Baliguian Island

Geography
- Coordinates: 11°12′1″N 123°20′21″E﻿ / ﻿11.20028°N 123.33917°E
- Archipelago: Concepcion Islands
- Adjacent to: Visayan Sea

Administration
- Philippines
- Region: Western Visayas
- Province: Iloilo
- Municipality: Concepcion

= Baliguian Island =

Island of the Philippines

Baliguian Island (variously Baliguian Islet and unofficially called Miracle Island by the locals, due to its experiences with Typhoon Haiyan) is an inhabited island in northeastern Iloilo, Philippines. It is the westernmost of the Concepcion Islands and politically administered by the municipality of Concepcion. A virtually flat island, Baliguian features a lighthouse to aid in ship navigation.

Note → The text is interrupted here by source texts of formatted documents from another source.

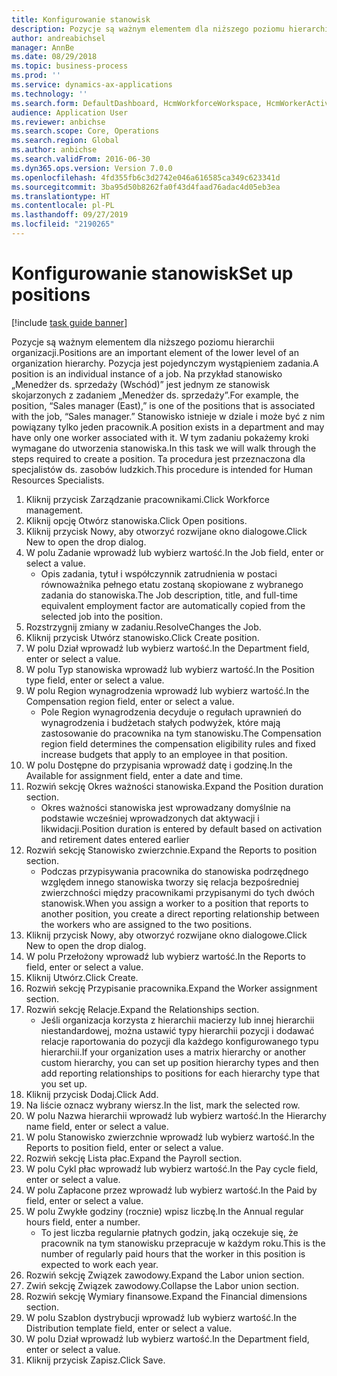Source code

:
 ```yaml
---
title: Konfigurowanie stanowisk
description: Pozycje są ważnym elementem dla niższego poziomu hierarchii organizacji.
author: andreabichsel
manager: AnnBe
ms.date: 08/29/2018
ms.topic: business-process
ms.prod: ''
ms.service: dynamics-ax-applications
ms.technology: ''
ms.search.form: DefaultDashboard, HcmWorkforceWorkspace, HcmWorkerActivityChart, HcmAllWorkersListPart, HcmPosition, HcmPositionNewPosition, HcmJobLookup, HcmPositionReportsToDialog, HcmPositionLookup, FinancialDimensionDefaultTemplatesLookup, DimensionLookup
audience: Application User
ms.reviewer: anbichse
ms.search.scope: Core, Operations
ms.search.region: Global
ms.author: anbichse
ms.search.validFrom: 2016-06-30
ms.dyn365.ops.version: Version 7.0.0
ms.openlocfilehash: 4fd355fb6c3d2742e046a616585ca349c623341d
ms.sourcegitcommit: 3ba95d50b8262fa0f43d4faad76adac4d05eb3ea
ms.translationtype: HT
ms.contentlocale: pl-PL
ms.lasthandoff: 09/27/2019
ms.locfileid: "2190265"
---
```

# <a name="set-up-positions"></a><span data-ttu-id="19c11-103">Konfigurowanie stanowisk</span><span class="sxs-lookup"><span data-stu-id="19c11-103">Set up positions</span></span>

[!include [task guide banner](../../includes/task-guide-banner.md)]

<span data-ttu-id="19c11-104">Pozycje są ważnym elementem dla niższego poziomu hierarchii organizacji.</span><span class="sxs-lookup"><span data-stu-id="19c11-104">Positions are an important element of the lower level of an organization hierarchy.</span></span> <span data-ttu-id="19c11-105">Pozycja jest pojedynczym wystąpieniem zadania.</span><span class="sxs-lookup"><span data-stu-id="19c11-105">A position is an individual instance of a job.</span></span> <span data-ttu-id="19c11-106">Na przykład stanowisko „Menedżer ds. sprzedaży (Wschód)” jest jednym ze stanowisk skojarzonych z zadaniem „Menedżer ds. sprzedaży”.</span><span class="sxs-lookup"><span data-stu-id="19c11-106">For example, the position, “Sales manager (East),” is one of the positions that is associated with the job, “Sales manager.”</span></span> <span data-ttu-id="19c11-107">Stanowisko istnieje w dziale i może być z nim powiązany tylko jeden pracownik.</span><span class="sxs-lookup"><span data-stu-id="19c11-107">A position exists in a department and may have only one worker associated with it.</span></span> <span data-ttu-id="19c11-108">W tym zadaniu pokażemy kroki wymagane do utworzenia stanowiska.</span><span class="sxs-lookup"><span data-stu-id="19c11-108">In this task we will walk through the steps required to create a position.</span></span> <span data-ttu-id="19c11-109">Ta procedura jest przeznaczona dla specjalistów ds. zasobów ludzkich.</span><span class="sxs-lookup"><span data-stu-id="19c11-109">This procedure is intended for Human Resources Specialists.</span></span>

1. <span data-ttu-id="19c11-110">Kliknij przycisk Zarządzanie pracownikami.</span><span class="sxs-lookup"><span data-stu-id="19c11-110">Click Workforce management.</span></span>
2. <span data-ttu-id="19c11-111">Kliknij opcję Otwórz stanowiska.</span><span class="sxs-lookup"><span data-stu-id="19c11-111">Click Open positions.</span></span>
3. <span data-ttu-id="19c11-112">Kliknij przycisk Nowy, aby otworzyć rozwijane okno dialogowe.</span><span class="sxs-lookup"><span data-stu-id="19c11-112">Click New to open the drop dialog.</span></span>
4. <span data-ttu-id="19c11-113">W polu Zadanie wprowadź lub wybierz wartość.</span><span class="sxs-lookup"><span data-stu-id="19c11-113">In the Job field, enter or select a value.</span></span>
    * <span data-ttu-id="19c11-114">Opis zadania, tytuł i współczynnik zatrudnienia w postaci równoważnika pełnego etatu zostaną skopiowane z wybranego zadania do stanowiska.</span><span class="sxs-lookup"><span data-stu-id="19c11-114">The Job description, title, and full-time equivalent employment factor are automatically copied from the selected job into the position.</span></span>  
5. <span data-ttu-id="19c11-115">Rozstrzygnij zmiany w zadaniu.</span><span class="sxs-lookup"><span data-stu-id="19c11-115">ResolveChanges the Job.</span></span>
6. <span data-ttu-id="19c11-116">Kliknij przycisk Utwórz stanowisko.</span><span class="sxs-lookup"><span data-stu-id="19c11-116">Click Create position.</span></span>
7. <span data-ttu-id="19c11-117">W polu Dział wprowadź lub wybierz wartość.</span><span class="sxs-lookup"><span data-stu-id="19c11-117">In the Department field, enter or select a value.</span></span>
8. <span data-ttu-id="19c11-118">W polu Typ stanowiska wprowadź lub wybierz wartość.</span><span class="sxs-lookup"><span data-stu-id="19c11-118">In the Position type field, enter or select a value.</span></span>
9. <span data-ttu-id="19c11-119">W polu Region wynagrodzenia wprowadź lub wybierz wartość.</span><span class="sxs-lookup"><span data-stu-id="19c11-119">In the Compensation region field, enter or select a value.</span></span>
    * <span data-ttu-id="19c11-120">Pole Region wynagrodzenia decyduje o regułach uprawnień do wynagrodzenia i budżetach stałych podwyżek, które mają zastosowanie do pracownika na tym stanowisku.</span><span class="sxs-lookup"><span data-stu-id="19c11-120">The Compensation region field determines the compensation eligibility rules and fixed increase budgets that apply to an employee in that position.</span></span>  
10. <span data-ttu-id="19c11-121">W polu Dostępne do przypisania wprowadź datę i godzinę.</span><span class="sxs-lookup"><span data-stu-id="19c11-121">In the Available for assignment field, enter a date and time.</span></span>
11. <span data-ttu-id="19c11-122">Rozwiń sekcję Okres ważności stanowiska.</span><span class="sxs-lookup"><span data-stu-id="19c11-122">Expand the Position duration section.</span></span>
    * <span data-ttu-id="19c11-123">Okres ważności stanowiska jest wprowadzany domyślnie na podstawie wcześniej wprowadzonych dat aktywacji i likwidacji.</span><span class="sxs-lookup"><span data-stu-id="19c11-123">Position duration is entered by default based on activation and retirement dates entered earlier</span></span>  
12. <span data-ttu-id="19c11-124">Rozwiń sekcję Stanowisko zwierzchnie.</span><span class="sxs-lookup"><span data-stu-id="19c11-124">Expand the Reports to position section.</span></span>
    * <span data-ttu-id="19c11-125">Podczas przypisywania pracownika do stanowiska podrzędnego względem innego stanowiska tworzy się relacja bezpośredniej zwierzchności między pracownikami przypisanymi do tych dwóch stanowisk.</span><span class="sxs-lookup"><span data-stu-id="19c11-125">When you assign a worker to a position that reports to another position, you create a direct reporting relationship between the workers who are assigned to the two positions.</span></span>  
13. <span data-ttu-id="19c11-126">Kliknij przycisk Nowy, aby otworzyć rozwijane okno dialogowe.</span><span class="sxs-lookup"><span data-stu-id="19c11-126">Click New to open the drop dialog.</span></span>
14. <span data-ttu-id="19c11-127">W polu Przełożony wprowadź lub wybierz wartość.</span><span class="sxs-lookup"><span data-stu-id="19c11-127">In the Reports to field, enter or select a value.</span></span>
15. <span data-ttu-id="19c11-128">Kliknij Utwórz.</span><span class="sxs-lookup"><span data-stu-id="19c11-128">Click Create.</span></span>
16. <span data-ttu-id="19c11-129">Rozwiń sekcję Przypisanie pracownika.</span><span class="sxs-lookup"><span data-stu-id="19c11-129">Expand the Worker assignment section.</span></span>
17. <span data-ttu-id="19c11-130">Rozwiń sekcję Relacje.</span><span class="sxs-lookup"><span data-stu-id="19c11-130">Expand the Relationships section.</span></span>
    * <span data-ttu-id="19c11-131">Jeśli organizacja korzysta z hierarchii macierzy lub innej hierarchii niestandardowej, można ustawić typy hierarchii pozycji i dodawać relacje raportowania do pozycji dla każdego konfigurowanego typu hierarchii.</span><span class="sxs-lookup"><span data-stu-id="19c11-131">If your organization uses a matrix hierarchy or another custom hierarchy, you can set up position hierarchy types and then add reporting relationships to positions for each hierarchy type that you set up.</span></span>  
18. <span data-ttu-id="19c11-132">Kliknij przycisk Dodaj.</span><span class="sxs-lookup"><span data-stu-id="19c11-132">Click Add.</span></span>
19. <span data-ttu-id="19c11-133">Na liście oznacz wybrany wiersz.</span><span class="sxs-lookup"><span data-stu-id="19c11-133">In the list, mark the selected row.</span></span>
20. <span data-ttu-id="19c11-134">W polu Nazwa hierarchii wprowadź lub wybierz wartość.</span><span class="sxs-lookup"><span data-stu-id="19c11-134">In the Hierarchy name field, enter or select a value.</span></span>
21. <span data-ttu-id="19c11-135">W polu Stanowisko zwierzchnie wprowadź lub wybierz wartość.</span><span class="sxs-lookup"><span data-stu-id="19c11-135">In the Reports to position field, enter or select a value.</span></span>
22. <span data-ttu-id="19c11-136">Rozwiń sekcję Lista płac.</span><span class="sxs-lookup"><span data-stu-id="19c11-136">Expand the Payroll section.</span></span>
23. <span data-ttu-id="19c11-137">W polu Cykl płac wprowadź lub wybierz wartość.</span><span class="sxs-lookup"><span data-stu-id="19c11-137">In the Pay cycle field, enter or select a value.</span></span>
24. <span data-ttu-id="19c11-138">W polu Zapłacone przez wprowadź lub wybierz wartość.</span><span class="sxs-lookup"><span data-stu-id="19c11-138">In the Paid by field, enter or select a value.</span></span>
25. <span data-ttu-id="19c11-139">W polu Zwykłe godziny (rocznie) wpisz liczbę.</span><span class="sxs-lookup"><span data-stu-id="19c11-139">In the Annual regular hours field, enter a number.</span></span>
    * <span data-ttu-id="19c11-140">To jest liczba regularnie płatnych godzin, jaką oczekuje się, że pracownik na tym stanowisku przepracuje w każdym roku.</span><span class="sxs-lookup"><span data-stu-id="19c11-140">This is the number of regularly paid hours that the worker in this position is expected to work each year.</span></span>  
26. <span data-ttu-id="19c11-141">Rozwiń sekcję Związek zawodowy.</span><span class="sxs-lookup"><span data-stu-id="19c11-141">Expand the Labor union section.</span></span>
27. <span data-ttu-id="19c11-142">Zwiń sekcję Związek zawodowy.</span><span class="sxs-lookup"><span data-stu-id="19c11-142">Collapse the Labor union section.</span></span>
28. <span data-ttu-id="19c11-143">Rozwiń sekcję Wymiary finansowe.</span><span class="sxs-lookup"><span data-stu-id="19c11-143">Expand the Financial dimensions section.</span></span>
29. <span data-ttu-id="19c11-144">W polu Szablon dystrybucji wprowadź lub wybierz wartość.</span><span class="sxs-lookup"><span data-stu-id="19c11-144">In the Distribution template field, enter or select a value.</span></span>
30. <span data-ttu-id="19c11-145">W polu Dział wprowadź lub wybierz wartość.</span><span class="sxs-lookup"><span data-stu-id="19c11-145">In the Department field, enter or select a value.</span></span>
31. <span data-ttu-id="19c11-146">Kliknij przycisk Zapisz.</span><span class="sxs-lookup"><span data-stu-id="19c11-146">Click Save.</span></span>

== Location and geography ==

Baliguian Island is 22.5 km east of Panay Island in the Visayan Sea, making it the furthest of the sixteen Concepcion Islands. Baliguian is 9 mi due east of nearby Igbon Island. Small, flat, and heavily wooded, Baliguian is ringed by a narrow reef and surrounded by deep water.

== Lighthouse ==

The main feature of Baliguian is its lighthouse, situated on the northwest corner of the island. The Baliguian Island Light was built in 1916. Its designations are ARLHS PHI-007, Admiralty F2314, and NGA 14668. The white, octagonal tower is 66 ft high and flashes a white light every seven seconds. The lighthouse is currently active and administered by the Philippine Coast Guard. Rainwater tanks were installed on Baliguian in 2010, as the island until then faced a constant shortage of potable water.

== Natural disasters ==

=== Typhoon Haiyan ===

In November 2013 Typhoon Haiyan (Yolanda in the Philippines) destroyed more than 80 percent of homes and pump boats on Baliguian. Four rooms of the island's single school were also damaged. The island did not suffer any fatalities; however, causing locals to dub their home the "Miracle Island". Several religious and international organizations assisted in relief efforts for Baliguian, including Indigenous Ministries and Wilde and Woollard.